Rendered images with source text
********************

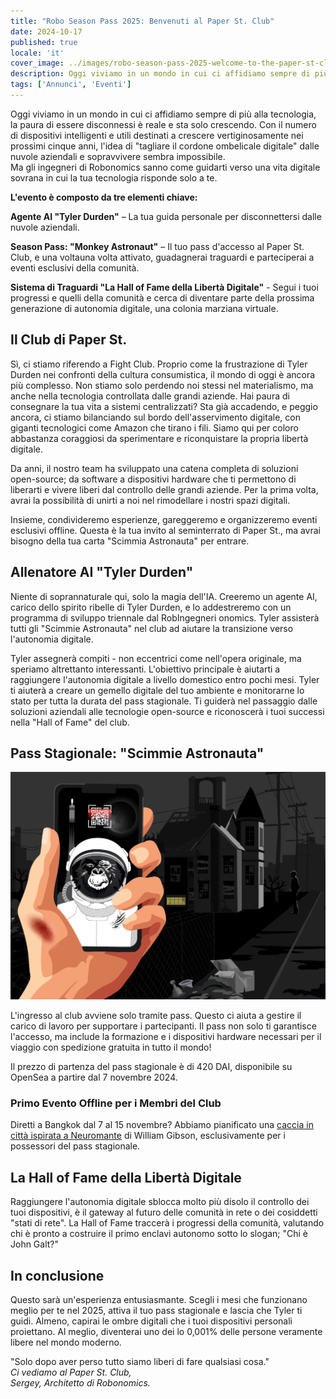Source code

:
 ```yaml
---
title: "Robo Season Pass 2025: Benvenuti al Paper St. Club"
date: 2024-10-17
published: true
locale: 'it'
cover_image: ../images/robo-season-pass-2025-welcome-to-the-paper-st-club/cover.png
description: Oggi viviamo in un mondo in cui ci affidiamo sempre di più alla tecnologia, la paura di essere disconnessi è reale e sta solo crescendo. Con il numero di dispositivi intelligenti e utili destinati a crescere vertiginosamente nei prossimi cinque anni, l'idea di "tagliare il cordone ombelicale digitale" dalle nuvole aziendali e sopravvivere sembra impossibile.
tags: ['Annunci', 'Eventi']
---
```


Oggi viviamo in un mondo in cui ci affidiamo sempre di più alla tecnologia, la paura di essere disconnessi è reale e sta solo crescendo. Con il numero di dispositivi intelligenti e utili destinati a crescere vertiginosamente nei prossimi cinque anni, l'idea di "tagliare il cordone ombelicale digitale" dalle nuvole aziendali e sopravvivere sembra impossibile.   
Ma gli ingegneri di Robonomics sanno come guidarti verso una vita digitale sovrana in cui la tua tecnologia risponde solo a te.

**L'evento è composto da tre elementi chiave:**

**Agente AI "Tyler Durden"** – La tua guida personale per disconnettersi dalle nuvole aziendali.

**Season Pass: "Monkey Astronaut"** – Il tuo pass d'accesso al Paper St. Club, e una voltauna volta attivato, guadagnerai traguardi e parteciperai a eventi esclusivi della comunità.

**Sistema di Traguardi "La Hall of Fame della Libertà Digitale"** - Segui i tuoi progressi e quelli della comunità e cerca di diventare parte della prossima generazione di autonomia digitale, una colonia marziana virtuale.

## Il Club di Paper St.   
Sì, ci stiamo riferendo a Fight Club. Proprio come la frustrazione di Tyler Durden nei confronti della cultura consumistica, il mondo di oggi è ancora più complesso. Non stiamo solo perdendo noi stessi nel materialismo, ma anche nella tecnologia controllata dalle grandi aziende. Hai paura di consegnare la tua vita a sistemi centralizzati? Sta già accadendo, e peggio ancora, ci stiamo bilanciando sul bordo dell'asservimento digitale, con giganti tecnologici come Amazon che tirano i fili. Siamo qui per coloro abbastanza coraggiosi da sperimentare e riconquistare la propria libertà digitale.

Da anni, il nostro team ha sviluppato una catena completa di soluzioni open-source; da software a dispositivi hardware che ti permettono di liberarti e vivere liberi dal controllo delle grandi aziende. Per la prima volta, avrai la possibilità di unirti a noi nel rimodellare i nostri spazi digitali.

Insieme, condivideremo esperienze, gareggeremo e organizzeremo eventi esclusivi offline. Questa è la tua invito al seminterrato di Paper St., ma avrai bisogno della tua carta "Scimmia Astronauta" per entrare.

## Allenatore AI "Tyler Durden"   
Niente di soprannaturale qui, solo la magia dell'IA. Creeremo un agente AI, carico dello spirito ribelle di Tyler Durden, e lo addestreremo con un programma di sviluppo triennale dal RobIngegneri onomics. Tyler assisterà tutti gli "Scimmie Astronauta" nel club ad aiutare la transizione verso l'autonomia digitale.

Tyler assegnerà compiti - non eccentrici come nell'opera originale, ma speriamo altrettanto interessanti. L'obiettivo principale è aiutarti a raggiungere l'autonomia digitale a livello domestico entro pochi mesi. Tyler ti aiuterà a creare un gemello digitale del tuo ambiente e monitorarne lo stato per tutta la durata del pass stagionale. Ti guiderà nel passaggio dalle soluzioni aziendali alle tecnologie open-source e riconoscerà i tuoi successi nella "Hall of Fame" del club.

## Pass Stagionale: "Scimmie Astronauta"

![Card-2.png](../images/robo-season-pass-2025-welcome-to-the-paper-st-club/card-2.png)

L'ingresso al club avviene solo tramite pass. Questo ci aiuta a gestire il carico di lavoro per supportare i partecipanti. Il pass non solo ti garantisce l'accesso, ma include la formazione e i dispositivi hardware necessari per il viaggio con spedizione gratuita in tutto il mondo!

Il prezzo di partenza del pass stagionale è di 420 DAI, disponibile su OpenSea a partire dal 7 novembre 2024.

### Primo Evento Offline per i Membri del Club
Diretti a Bangkok dal 7 al 15 novembre? Abbiamo pianificato una [caccia in città ispirata a Neuromante](https://x.com/AIRA_Robonomics/status/1844293067009929439) di William Gibson, esclusivamente per i possessori del pass stagionale.

## La Hall of Fame della Libertà Digitale
Raggiungere l'autonomia digitale sblocca molto più disolo il controllo dei tuoi dispositivi, è il gateway al futuro delle comunità in rete o dei cosiddetti "stati di rete". La Hall of Fame traccerà i progressi della comunità, valutando chi è pronto a costruire il primo enclavi autonomo sotto lo slogan; "Chi è John Galt?"

## In conclusione  
Questo sarà un'esperienza entusiasmante. Scegli i mesi che funzionano meglio per te nel 2025, attiva il tuo pass stagionale e lascia che Tyler ti guidi. Almeno, capirai le ombre digitali che i tuoi dispositivi personali proiettano. Al meglio, diventerai uno dei lo 0,001% delle persone veramente libere nel mondo moderno.

"Solo dopo aver perso tutto siamo liberi di fare qualsiasi cosa."   
*Ci vediamo al Paper St. Club,  
Sergey, Architetto di Robonomics.*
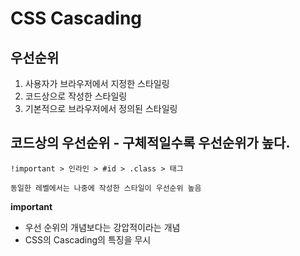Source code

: # CSS Cascading

## 우선순위

1. 사용자가 브라우저에서 지정한 스타일링
2. 코드상으로 작성한 스타일링
3. 기본적으로 브라우저에서 정의된 스타일링

## 코드상의 우선순위 - 구체적일수록 우선순위가 높다.

```
!important > 인라인 > #id > .class > 태그

동일한 레벨에서는 나중에 작성한 스타일이 우선순위 높음
```

**important**

- 우선 순위의 개념보다는 강압적이라는 개념
- CSS의 Cascading의 특징을 무시
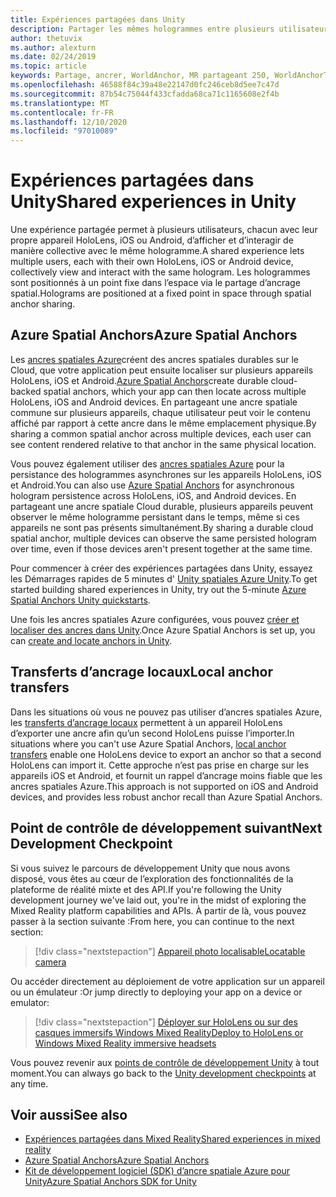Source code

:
 ```yaml
---
title: Expériences partagées dans Unity
description: Partager les mêmes hologrammes entre plusieurs utilisateurs dans une application Unity.
author: thetuvix
ms.author: alexturn
ms.date: 02/24/2019
ms.topic: article
keywords: Partage, ancrer, WorldAnchor, MR partageant 250, WorldAnchorTransferBatch, SpatialPerception, Azure, ancres spatiales Azure, ASA, casque de réalité mixte, casque Windows Mixed realisation, casque de réalité virtuelle
ms.openlocfilehash: 46588f84c39a48e22147d0fc246ceb8d5ee7c47d
ms.sourcegitcommit: 87b54c75044f433cfadda68ca71c1165608e2f4b
ms.translationtype: MT
ms.contentlocale: fr-FR
ms.lasthandoff: 12/10/2020
ms.locfileid: "97010089"
---
```

# <a name="shared-experiences-in-unity"></a><span data-ttu-id="1c3f3-104">Expériences partagées dans Unity</span><span class="sxs-lookup"><span data-stu-id="1c3f3-104">Shared experiences in Unity</span></span>

<span data-ttu-id="1c3f3-105">Une expérience partagée permet à plusieurs utilisateurs, chacun avec leur propre appareil HoloLens, iOS ou Android, d’afficher et d’interagir de manière collective avec le même hologramme.</span><span class="sxs-lookup"><span data-stu-id="1c3f3-105">A shared experience lets multiple users, each with their own HoloLens, iOS or Android device, collectively view and interact with the same hologram.</span></span> <span data-ttu-id="1c3f3-106">Les hologrammes sont positionnés à un point fixe dans l’espace via le partage d’ancrage spatial.</span><span class="sxs-lookup"><span data-stu-id="1c3f3-106">Holograms are positioned at a fixed point in space through spatial anchor sharing.</span></span>

## <a name="azure-spatial-anchors"></a><span data-ttu-id="1c3f3-107">Azure Spatial Anchors</span><span class="sxs-lookup"><span data-stu-id="1c3f3-107">Azure Spatial Anchors</span></span>

<span data-ttu-id="1c3f3-108">Les <a href="https://docs.microsoft.com/azure/spatial-anchors/overview" target="_blank">ancres spatiales Azure</a>créent des ancres spatiales durables sur le Cloud, que votre application peut ensuite localiser sur plusieurs appareils HoloLens, iOS et Android.</span><span class="sxs-lookup"><span data-stu-id="1c3f3-108"><a href="https://docs.microsoft.com/azure/spatial-anchors/overview" target="_blank">Azure Spatial Anchors</a>create durable cloud-backed spatial anchors, which your app can then locate across multiple HoloLens, iOS and Android devices.</span></span>  <span data-ttu-id="1c3f3-109">En partageant une ancre spatiale commune sur plusieurs appareils, chaque utilisateur peut voir le contenu affiché par rapport à cette ancre dans le même emplacement physique.</span><span class="sxs-lookup"><span data-stu-id="1c3f3-109">By sharing a common spatial anchor across multiple devices, each user can see content rendered relative to that anchor in the same physical location.</span></span> 

<span data-ttu-id="1c3f3-110">Vous pouvez également utiliser des <a href="https://docs.microsoft.com/azure/spatial-anchors/overview" target="_blank">ancres spatiales Azure</a> pour la persistance des hologrammes asynchrones sur les appareils HoloLens, iOS et Android.</span><span class="sxs-lookup"><span data-stu-id="1c3f3-110">You can also use <a href="https://docs.microsoft.com/azure/spatial-anchors/overview" target="_blank">Azure Spatial Anchors</a> for asynchronous hologram persistence across HoloLens, iOS, and Android devices.</span></span>  <span data-ttu-id="1c3f3-111">En partageant une ancre spatiale Cloud durable, plusieurs appareils peuvent observer le même hologramme persistant dans le temps, même si ces appareils ne sont pas présents simultanément.</span><span class="sxs-lookup"><span data-stu-id="1c3f3-111">By sharing a durable cloud spatial anchor, multiple devices can observe the same persisted hologram over time, even if those devices aren't present together at the same time.</span></span>

<span data-ttu-id="1c3f3-112">Pour commencer à créer des expériences partagées dans Unity, essayez les Démarrages rapides de 5 minutes d' <a href="https://docs.microsoft.com/azure/spatial-anchors/unity-overview" target="_blank">Unity spatiales Azure Unity</a>.</span><span class="sxs-lookup"><span data-stu-id="1c3f3-112">To get started building shared experiences in Unity, try out the 5-minute <a href="https://docs.microsoft.com/azure/spatial-anchors/unity-overview" target="_blank">Azure Spatial Anchors Unity quickstarts</a>.</span></span>

<span data-ttu-id="1c3f3-113">Une fois les ancres spatiales Azure configurées, vous pouvez <a href="https://docs.microsoft.com/azure/spatial-anchors/concepts/create-locate-anchors-unity" target="_blank">créer et localiser des ancres dans Unity</a>.</span><span class="sxs-lookup"><span data-stu-id="1c3f3-113">Once Azure Spatial Anchors is set up, you can <a href="https://docs.microsoft.com/azure/spatial-anchors/concepts/create-locate-anchors-unity" target="_blank">create and locate anchors in Unity</a>.</span></span>

## <a name="local-anchor-transfers"></a><span data-ttu-id="1c3f3-114">Transferts d’ancrage locaux</span><span class="sxs-lookup"><span data-stu-id="1c3f3-114">Local anchor transfers</span></span>

<span data-ttu-id="1c3f3-115">Dans les situations où vous ne pouvez pas utiliser d’ancres spatiales Azure, les [transferts d’ancrage locaux](../../out-of-scope/local-anchor-transfers-in-unity.md) permettent à un appareil HoloLens d’exporter une ancre afin qu’un second HoloLens puisse l’importer.</span><span class="sxs-lookup"><span data-stu-id="1c3f3-115">In situations where you can't use Azure Spatial Anchors, [local anchor transfers](../../out-of-scope/local-anchor-transfers-in-unity.md) enable one HoloLens device to export an anchor so that a second HoloLens can import it.</span></span>  <span data-ttu-id="1c3f3-116">Cette approche n’est pas prise en charge sur les appareils iOS et Android, et fournit un rappel d’ancrage moins fiable que les ancres spatiales Azure.</span><span class="sxs-lookup"><span data-stu-id="1c3f3-116">This approach is not supported on iOS and Android devices, and provides less robust anchor recall than Azure Spatial Anchors.</span></span>

## <a name="next-development-checkpoint"></a><span data-ttu-id="1c3f3-117">Point de contrôle de développement suivant</span><span class="sxs-lookup"><span data-stu-id="1c3f3-117">Next Development Checkpoint</span></span>

<span data-ttu-id="1c3f3-118">Si vous suivez le parcours de développement Unity que nous avons disposé, vous êtes au cœur de l’exploration des fonctionnalités de la plateforme de réalité mixte et des API.</span><span class="sxs-lookup"><span data-stu-id="1c3f3-118">If you're following the Unity development journey we've laid out, you're in the midst of exploring the Mixed Reality platform capabilities and APIs.</span></span> <span data-ttu-id="1c3f3-119">À partir de là, vous pouvez passer à la section suivante :</span><span class="sxs-lookup"><span data-stu-id="1c3f3-119">From here, you can continue to the next section:</span></span>

> [!div class="nextstepaction"]
> [<span data-ttu-id="1c3f3-120">Appareil photo localisable</span><span class="sxs-lookup"><span data-stu-id="1c3f3-120">Locatable camera</span></span>](locatable-camera-in-unity.md)

<span data-ttu-id="1c3f3-121">Ou accéder directement au déploiement de votre application sur un appareil ou un émulateur :</span><span class="sxs-lookup"><span data-stu-id="1c3f3-121">Or jump directly to deploying your app on a device or emulator:</span></span>

> [!div class="nextstepaction"]
> [<span data-ttu-id="1c3f3-122">Déployer sur HoloLens ou sur des casques immersifs Windows Mixed Reality</span><span class="sxs-lookup"><span data-stu-id="1c3f3-122">Deploy to HoloLens or Windows Mixed Reality immersive headsets</span></span>](../platform-capabilities-and-apis/using-visual-studio.md)

<span data-ttu-id="1c3f3-123">Vous pouvez revenir aux [points de contrôle de développement Unity](unity-development-overview.md#3-platform-capabilities-and-apis) à tout moment.</span><span class="sxs-lookup"><span data-stu-id="1c3f3-123">You can always go back to the [Unity development checkpoints](unity-development-overview.md#3-platform-capabilities-and-apis) at any time.</span></span>

## <a name="see-also"></a><span data-ttu-id="1c3f3-124">Voir aussi</span><span class="sxs-lookup"><span data-stu-id="1c3f3-124">See also</span></span>
* [<span data-ttu-id="1c3f3-125">Expériences partagées dans Mixed Reality</span><span class="sxs-lookup"><span data-stu-id="1c3f3-125">Shared experiences in mixed reality</span></span>](../platform-capabilities-and-apis/shared-experiences-in-mixed-reality.md)
* <span data-ttu-id="1c3f3-126"><a href="https://docs.microsoft.com/azure/spatial-anchors" target="_blank">Azure Spatial Anchors</a></span><span class="sxs-lookup"><span data-stu-id="1c3f3-126"><a href="https://docs.microsoft.com/azure/spatial-anchors" target="_blank">Azure Spatial Anchors</a></span></span>
* <span data-ttu-id="1c3f3-127"><a href="https://docs.microsoft.com/dotnet/api/Microsoft.Azure.SpatialAnchors" target="_blank">Kit de développement logiciel (SDK) d’ancre spatiale Azure pour Unity</a></span><span class="sxs-lookup"><span data-stu-id="1c3f3-127"><a href="https://docs.microsoft.com/dotnet/api/Microsoft.Azure.SpatialAnchors" target="_blank">Azure Spatial Anchors SDK for Unity</a></span></span>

********************

> **PROBLEM STATEMENT**: For the word "important", go through the records and show each line that carries it.

> **RESULT**:
!important > 인라인 > #id > .class > 태그
**important**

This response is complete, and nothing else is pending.